Kejagung Usut Kasus Zarof Ricar, Cara Modern Memburu Aset Koruptor

Kejagung Usut Kasus Zarof Ricar, Cara Modern Memburu Aset Koruptor

Nasional | okezone | Minggu, 26 April 2026 - 22:02
share

JAKARTA — Kejaksaan Agung (Kejagung) terus menelusuri aset milik mantan pejabat Mahkamah Agung (MA) Zarof Ricar sebagai bagian dari upaya mengembalikan kerugian negara akibat tindak pidana korupsi. Langkah ini dianggap sebagai pendekatan modern dalam penegakan hukum.

Upaya tersebut dilakukan dengan mengoptimalkan pelacakan terhadap harta yang diduga berasal dari hasil kejahatan. Penelusuran ini menjadi penting agar aset yang tersembunyi tetap bisa diungkap dan dikembalikan ke negara.

Direktur Penyidikan Jaksa Agung Muda Tindak Pidana Khusus, Syarief Sulaeman Nahdi, menyatakan bahwa penyidik masih terus memburu aset milik Zarof Ricar. Dugaan adanya harta yang belum terungkap didasarkan pada dokumen-dokumen yang telah diamankan.

Menurutnya, terdapat indikasi sebagian aset disembunyikan melalui berbagai cara atau menggunakan sejumlah paper company. Salah satunya dengan menggunakan perusahaan cangkang untuk menutupi asal-usul kekayaan tersebut.

Penyidik sebelumnya telah menemukan keberadaan perusahaan cangkang diduga milik Zarof Ricar. “Tim Penyidik Pidana Khusus Kejaksaan Agung berhasil menemukan Shadow Company atau perusahaan hantu atau bayangan,” katanya.

Sementara pakar hukum Universitas Jenderal Soedirman Hibnu Nugroho, menilai langkah Kejagung ini sebagai bagian dari upaya optimalisasi perampasan aset korupsi. 

“Jadi sebelum UU Perampasan Aset ini diterbitkan, Kejagung sudah mulai mengejar secara maksimal pengembalian kerugian negara. Saya kira ini langkah yang bagus,” ujarnya, dikutip Minggu (26/4/2026).

Dalam perkara kasus suap pengaturan vonis bebas Ronald Tannur, Zarof Ricar dijatuhi hukuman 18 tahun penjara oleh pengadilan tingkat banding setelah sebelumnya divonis 15 tahun penjara oleh Pengadilan Negeri (PN) Surabaya.

Penyidik Jampidsus Kejagung terus mengusut terkait sumber dana dan aset lainnya melalui perkara tindak pidana pencucian uang (TPPU). Dari proses tersebut, ditemukan perusahaan bayangan yang didirikan tersangka AW bersama Zarof sebagai tempat penampungan dana.

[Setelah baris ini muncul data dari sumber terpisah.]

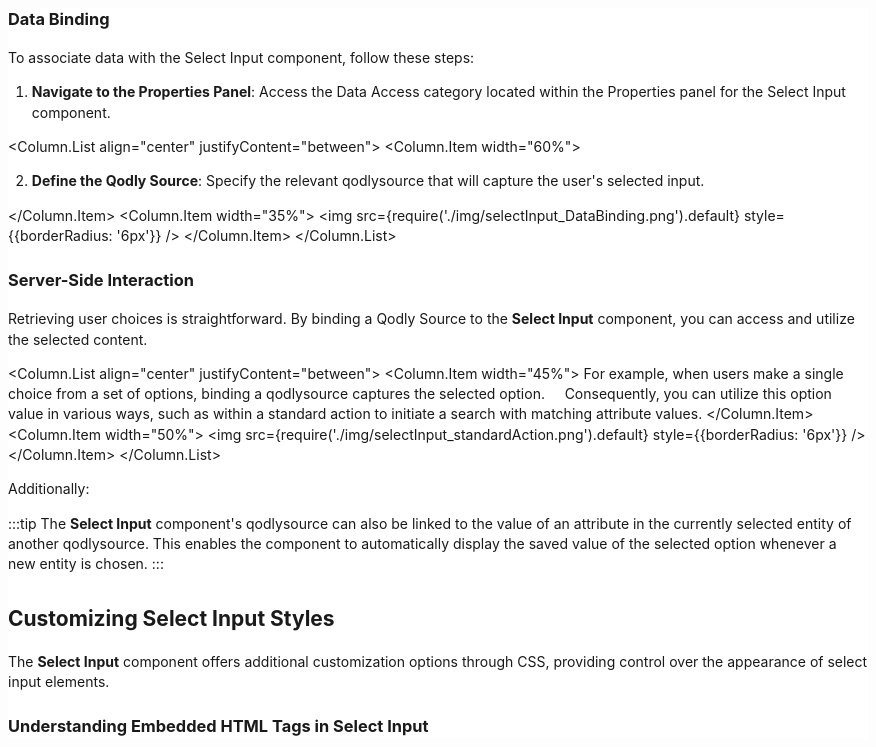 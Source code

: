### Data Binding
To associate data with the Select Input component, follow these steps:

1. **Navigate to the Properties Panel**: Access the Data Access category located within the Properties panel for the Select Input component.

<Column.List align="center" justifyContent="between">
	<Column.Item width="60%">
        <ol>
                <li value="2"><strong>Define the Qodly Source</strong>: Specify the relevant qodlysource that will capture the user's selected input.</li>
        </ol>
	</Column.Item>
	<Column.Item width="35%">
                <img src={require('./img/selectInput_DataBinding.png').default} style={{borderRadius: '6px'}} />
	</Column.Item>
</Column.List>


### Server-Side Interaction

Retrieving user choices is straightforward. By binding a Qodly Source to the **Select Input** component, you can access and utilize the selected content.


<Column.List align="center" justifyContent="between">
	<Column.Item width="45%">
                For example, when users make a single choice from a set of options, binding a qodlysource captures the selected option. &nbsp;  &nbsp; 
                Consequently, you can utilize this option value in various ways, such as within a standard action to initiate a search with matching attribute values.
	</Column.Item>
	<Column.Item width="50%">
                <img src={require('./img/selectInput_standardAction.png').default} style={{borderRadius: '6px'}} />
	</Column.Item>
</Column.List>


Additionally: 

:::tip 
The **Select Input** component's qodlysource can also be linked to the value of an attribute in the currently selected entity of another qodlysource. This enables the component to automatically display the saved value of the selected option whenever a new entity is chosen.
:::

## Customizing Select Input Styles

The **Select Input** component offers additional customization options through CSS, providing control over the appearance of select input elements.

### Understanding Embedded HTML Tags in Select Input
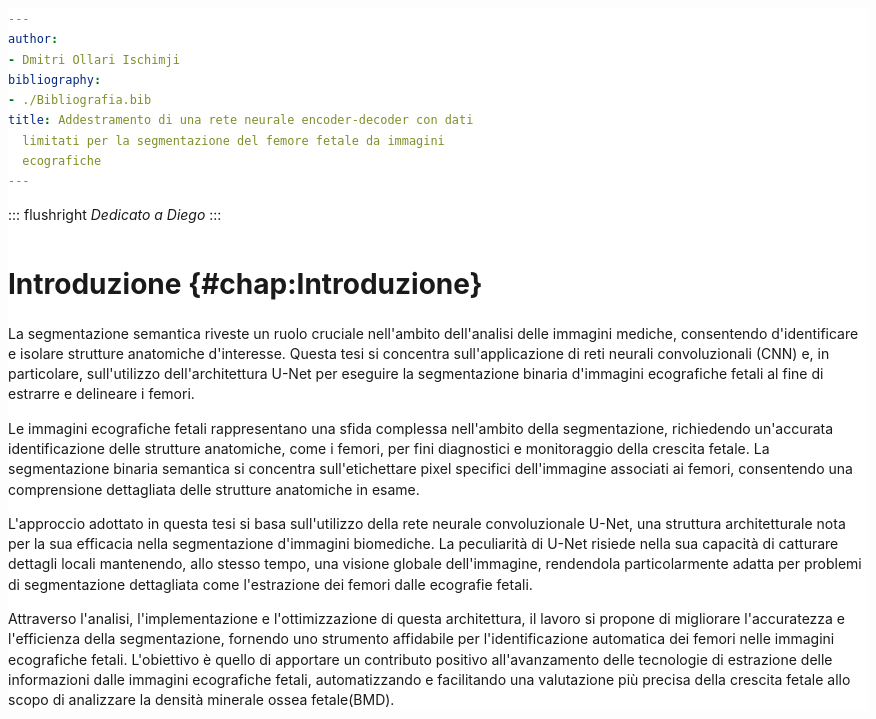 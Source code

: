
 ```yaml
---
author:
- Dmitri Ollari Ischimji
bibliography:
- ./Bibliografia.bib
title: Addestramento di una rete neurale encoder-decoder con dati
  limitati per la segmentazione del femore fetale da immagini
  ecografiche
---
```


::: flushright
*Dedicato a Diego*
:::

# Introduzione {#chap:Introduzione}

La segmentazione semantica riveste un ruolo cruciale nell'ambito
dell'analisi delle immagini mediche, consentendo d'identificare e
isolare strutture anatomiche d'interesse. Questa tesi si concentra
sull'applicazione di reti neurali convoluzionali (CNN) e, in
particolare, sull'utilizzo dell'architettura U-Net per eseguire la
segmentazione binaria d'immagini ecografiche fetali al fine di estrarre
e delineare i femori.

Le immagini ecografiche fetali rappresentano una sfida complessa
nell'ambito della segmentazione, richiedendo un'accurata identificazione
delle strutture anatomiche, come i femori, per fini diagnostici e
monitoraggio della crescita fetale. La segmentazione binaria semantica
si concentra sull'etichettare pixel specifici dell'immagine associati ai
femori, consentendo una comprensione dettagliata delle strutture
anatomiche in esame.

L'approccio adottato in questa tesi si basa sull'utilizzo della rete
neurale convoluzionale U-Net, una struttura architetturale nota per la
sua efficacia nella segmentazione d'immagini biomediche. La peculiarità
di U-Net risiede nella sua capacità di catturare dettagli locali
mantenendo, allo stesso tempo, una visione globale dell'immagine,
rendendola particolarmente adatta per problemi di segmentazione
dettagliata come l'estrazione dei femori dalle ecografie fetali.

Attraverso l'analisi, l'implementazione e l'ottimizzazione di questa
architettura, il lavoro si propone di migliorare l'accuratezza e
l'efficienza della segmentazione, fornendo uno strumento affidabile per
l'identificazione automatica dei femori nelle immagini ecografiche
fetali. L'obiettivo è quello di apportare un contributo positivo
all'avanzamento delle tecnologie di estrazione delle informazioni dalle
immagini ecografiche fetali, automatizzando e facilitando una
valutazione più precisa della crescita fetale allo scopo di analizzare
la densità minerale ossea fetale(BMD).

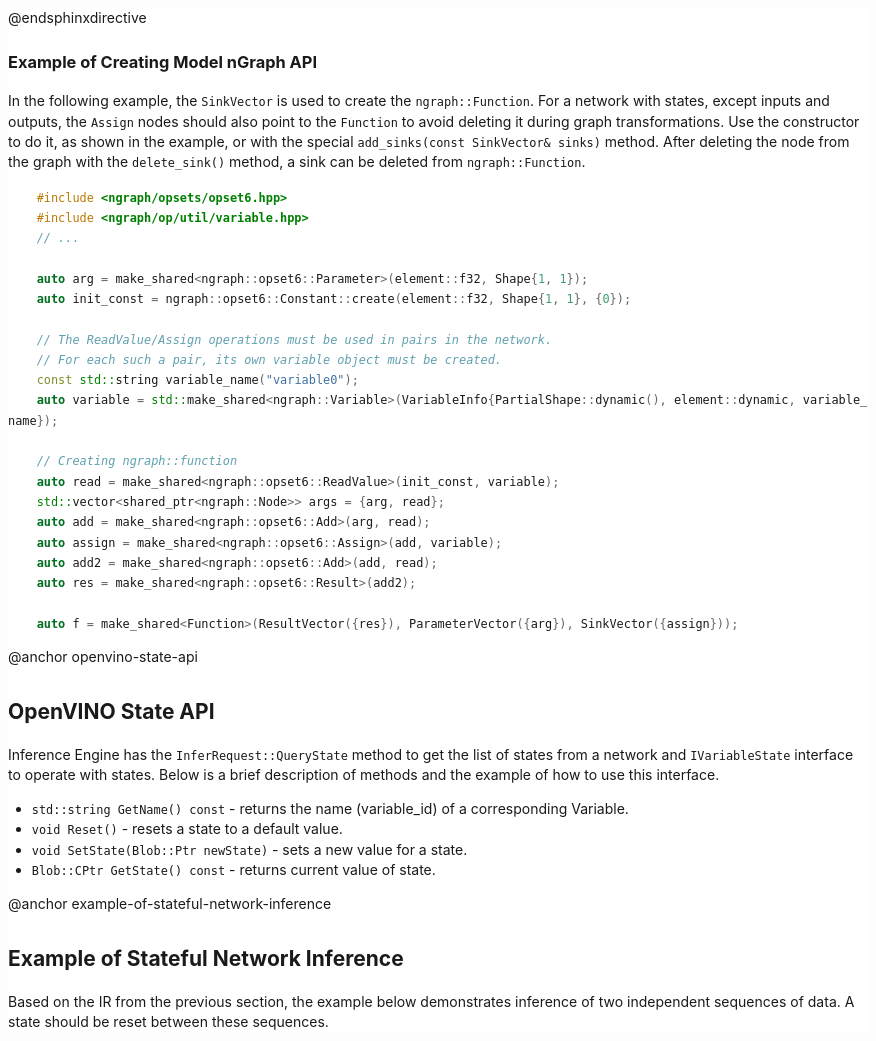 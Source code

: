 @endsphinxdirective

### Example of Creating Model nGraph API

In the following example, the `SinkVector` is used to create the `ngraph::Function`. For a network with states, except inputs and outputs, the `Assign` nodes should also point to the `Function` to avoid deleting it during graph transformations. Use the constructor to do it, as shown in the example, or with the special `add_sinks(const SinkVector& sinks)` method. After deleting the node from the graph with the `delete_sink()` method, a sink can be deleted from `ngraph::Function`.

```cpp
	#include <ngraph/opsets/opset6.hpp>
	#include <ngraph/op/util/variable.hpp>
	// ...

    auto arg = make_shared<ngraph::opset6::Parameter>(element::f32, Shape{1, 1});
    auto init_const = ngraph::opset6::Constant::create(element::f32, Shape{1, 1}, {0});

	// The ReadValue/Assign operations must be used in pairs in the network.
	// For each such a pair, its own variable object must be created.
	const std::string variable_name("variable0");
    auto variable = std::make_shared<ngraph::Variable>(VariableInfo{PartialShape::dynamic(), element::dynamic, variable_name});

	// Creating ngraph::function
    auto read = make_shared<ngraph::opset6::ReadValue>(init_const, variable);
    std::vector<shared_ptr<ngraph::Node>> args = {arg, read};
    auto add = make_shared<ngraph::opset6::Add>(arg, read);
    auto assign = make_shared<ngraph::opset6::Assign>(add, variable);
    auto add2 = make_shared<ngraph::opset6::Add>(add, read);
    auto res = make_shared<ngraph::opset6::Result>(add2);

    auto f = make_shared<Function>(ResultVector({res}), ParameterVector({arg}), SinkVector({assign}));
```

@anchor openvino-state-api
## OpenVINO State API

Inference Engine has the `InferRequest::QueryState` method to get the list of states from a network and `IVariableState` interface to operate with states. Below is a brief description of methods and the example of how to use this interface.

* `std::string GetName() const` - returns the name (variable_id) of a corresponding Variable.
* `void Reset()` - resets a state to a default value.
* `void SetState(Blob::Ptr newState)` - sets a new value for a state.
* `Blob::CPtr GetState() const` - returns current value of state.

@anchor example-of-stateful-network-inference
## Example of Stateful Network Inference

Based on the IR from the previous section, the example below demonstrates inference of two independent sequences of data. A state should be reset between these sequences.

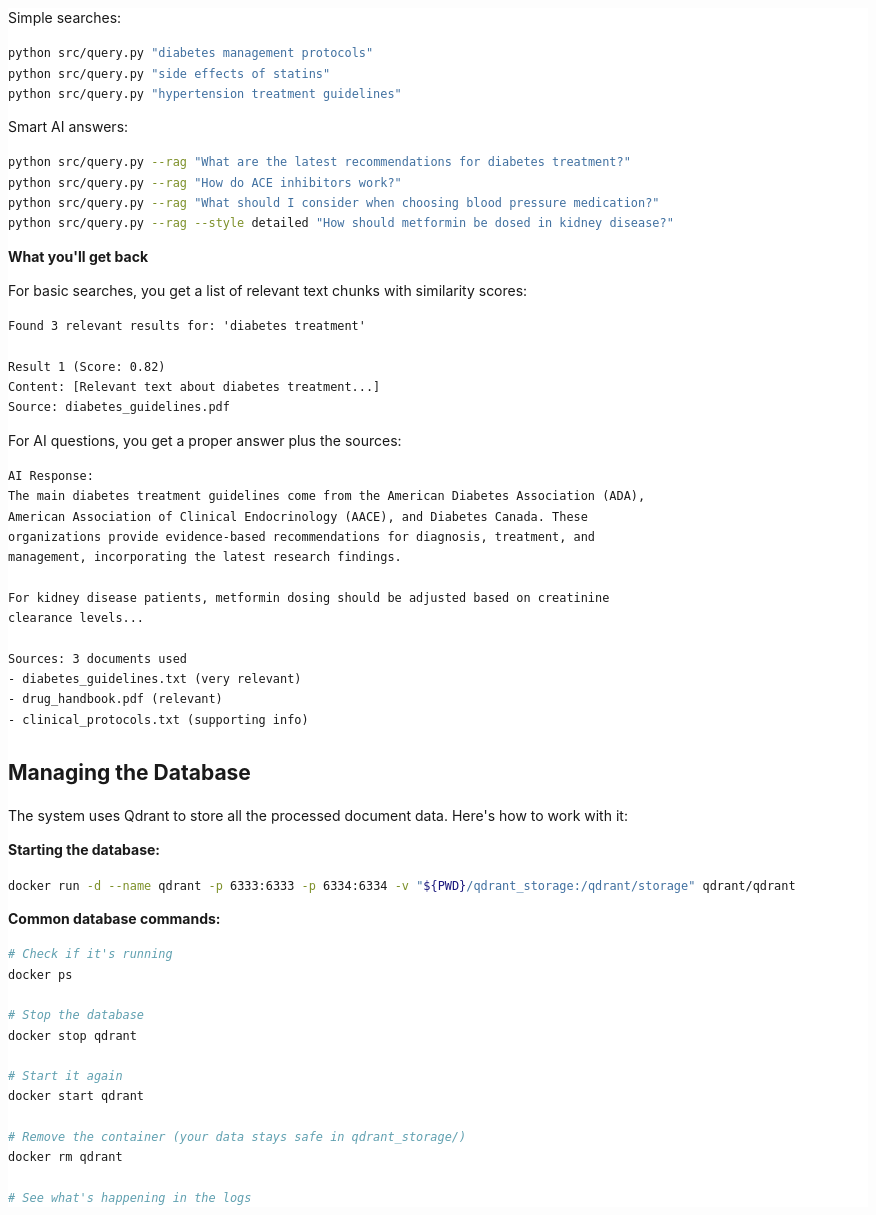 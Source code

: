 Simple searches:
```bash
python src/query.py "diabetes management protocols"
python src/query.py "side effects of statins"
python src/query.py "hypertension treatment guidelines"
```

Smart AI answers:
```bash
python src/query.py --rag "What are the latest recommendations for diabetes treatment?"
python src/query.py --rag "How do ACE inhibitors work?"
python src/query.py --rag "What should I consider when choosing blood pressure medication?"
python src/query.py --rag --style detailed "How should metformin be dosed in kidney disease?"
```

**What you'll get back**

For basic searches, you get a list of relevant text chunks with similarity scores:
```
Found 3 relevant results for: 'diabetes treatment'

Result 1 (Score: 0.82)
Content: [Relevant text about diabetes treatment...]
Source: diabetes_guidelines.pdf
```

For AI questions, you get a proper answer plus the sources:
```
AI Response:
The main diabetes treatment guidelines come from the American Diabetes Association (ADA), 
American Association of Clinical Endocrinology (AACE), and Diabetes Canada. These 
organizations provide evidence-based recommendations for diagnosis, treatment, and 
management, incorporating the latest research findings.

For kidney disease patients, metformin dosing should be adjusted based on creatinine 
clearance levels...

Sources: 3 documents used
- diabetes_guidelines.txt (very relevant)
- drug_handbook.pdf (relevant)  
- clinical_protocols.txt (supporting info)
```

## Managing the Database

The system uses Qdrant to store all the processed document data. Here's how to work with it:

**Starting the database:**
```bash
docker run -d --name qdrant -p 6333:6333 -p 6334:6334 -v "${PWD}/qdrant_storage:/qdrant/storage" qdrant/qdrant
```

**Common database commands:**
```bash
# Check if it's running
docker ps

# Stop the database
docker stop qdrant

# Start it again
docker start qdrant

# Remove the container (your data stays safe in qdrant_storage/)
docker rm qdrant

# See what's happening in the logs
``` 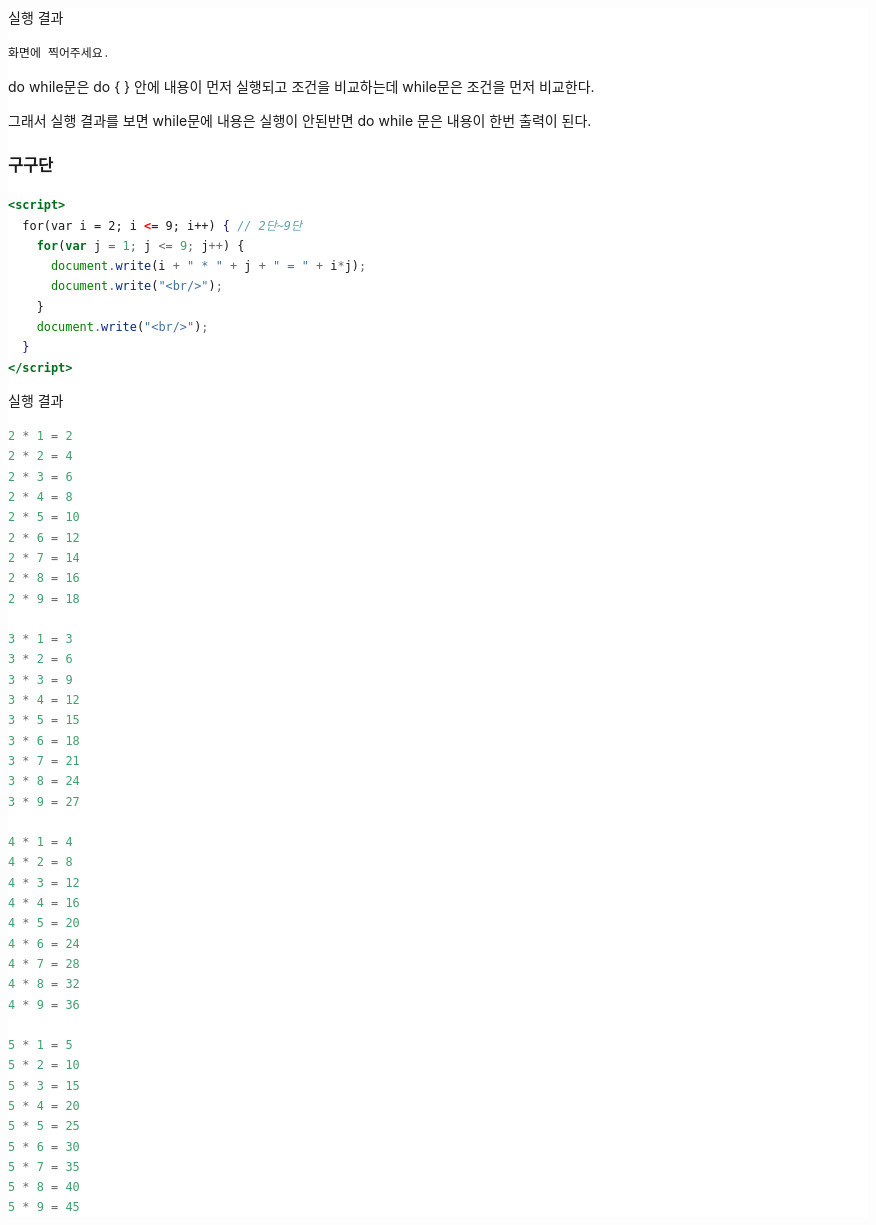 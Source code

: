 실행 결과

```jsx
화면에 찍어주세요.
```

do while문은 do {  } 안에 내용이 먼저 실행되고 조건을 비교하는데 while문은 조건을 먼저 비교한다.

그래서 실행 결과를 보면 while문에 내용은 실행이 안된반면 do while 문은 내용이 한번 출력이 된다.

### 구구단

```jsx
<script>
  for(var i = 2; i <= 9; i++) { // 2단~9단
    for(var j = 1; j <= 9; j++) {
      document.write(i + " * " + j + " = " + i*j);
      document.write("<br/>");
    }
    document.write("<br/>");
  }
</script>
```

실행 결과

```jsx
2 * 1 = 2
2 * 2 = 4
2 * 3 = 6
2 * 4 = 8
2 * 5 = 10
2 * 6 = 12
2 * 7 = 14
2 * 8 = 16
2 * 9 = 18

3 * 1 = 3
3 * 2 = 6
3 * 3 = 9
3 * 4 = 12
3 * 5 = 15
3 * 6 = 18
3 * 7 = 21
3 * 8 = 24
3 * 9 = 27

4 * 1 = 4
4 * 2 = 8
4 * 3 = 12
4 * 4 = 16
4 * 5 = 20
4 * 6 = 24
4 * 7 = 28
4 * 8 = 32
4 * 9 = 36

5 * 1 = 5
5 * 2 = 10
5 * 3 = 15
5 * 4 = 20
5 * 5 = 25
5 * 6 = 30
5 * 7 = 35
5 * 8 = 40
5 * 9 = 45

``` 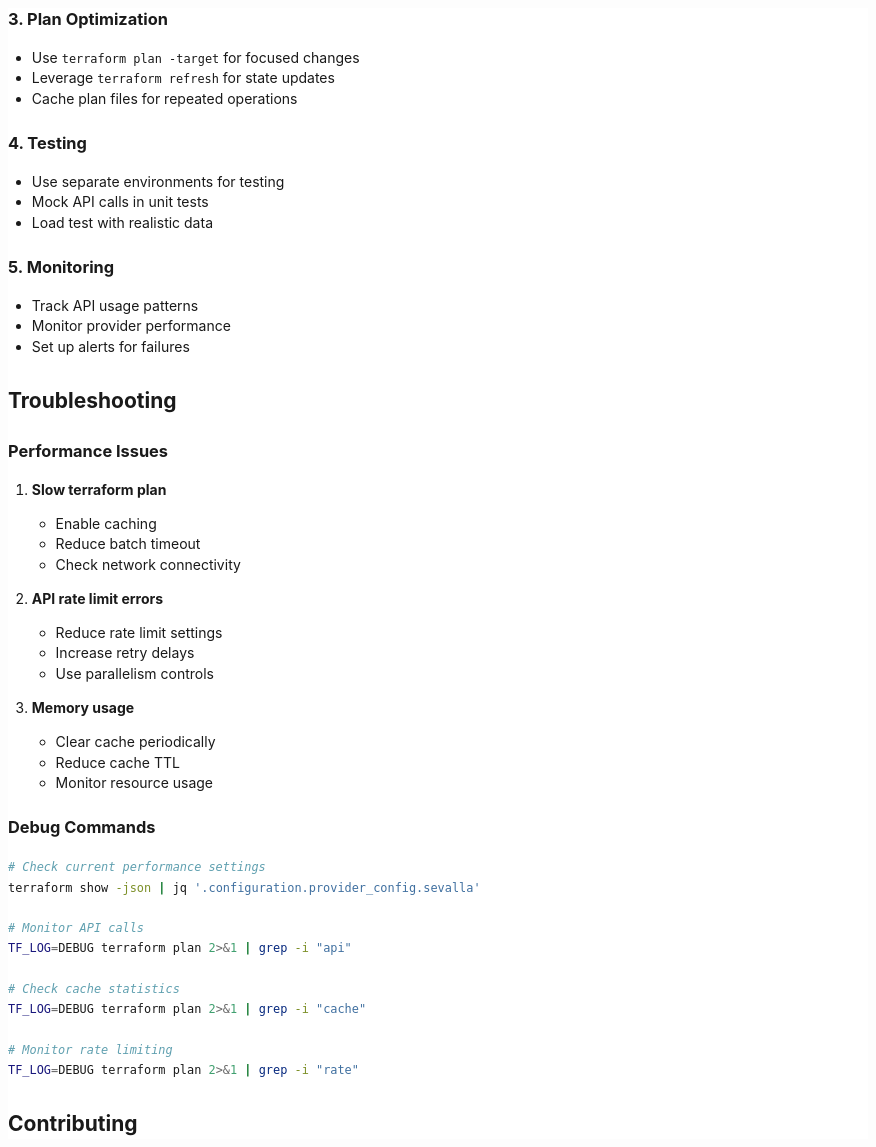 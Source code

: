 ### 3. Plan Optimization
- Use `terraform plan -target` for focused changes
- Leverage `terraform refresh` for state updates
- Cache plan files for repeated operations

### 4. Testing
- Use separate environments for testing
- Mock API calls in unit tests
- Load test with realistic data

### 5. Monitoring
- Track API usage patterns
- Monitor provider performance
- Set up alerts for failures

## Troubleshooting

### Performance Issues

1. **Slow terraform plan**
   - Enable caching
   - Reduce batch timeout
   - Check network connectivity

2. **API rate limit errors**
   - Reduce rate limit settings
   - Increase retry delays
   - Use parallelism controls

3. **Memory usage**
   - Clear cache periodically
   - Reduce cache TTL
   - Monitor resource usage

### Debug Commands

```bash
# Check current performance settings
terraform show -json | jq '.configuration.provider_config.sevalla'

# Monitor API calls
TF_LOG=DEBUG terraform plan 2>&1 | grep -i "api"

# Check cache statistics
TF_LOG=DEBUG terraform plan 2>&1 | grep -i "cache"

# Monitor rate limiting
TF_LOG=DEBUG terraform plan 2>&1 | grep -i "rate"
```

## Contributing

Menurut Hibnu, pentingnya penelusuran aliran dana dalam kasus korupsi. “Tidak hanya menyelesaikan tindak pidananya, tetapi juga mengejar sampai kemana uang itu mengalir atau money laundringnya. Karena banyak tersangka korupsi melakukan pencucian uang,” ujarnya.

Ia pun menilai langkah Kejagung sebagai penegakan hukum modern, yang tidak hanya mengejar pelaku. Namun, juga sampai di mana uang korupsi ini dilarikan. 

"Kalau perlu sampai ke para pelaku pasif, yaitu mereka yang menerima uang aliran tidak secara langsung,” katanya.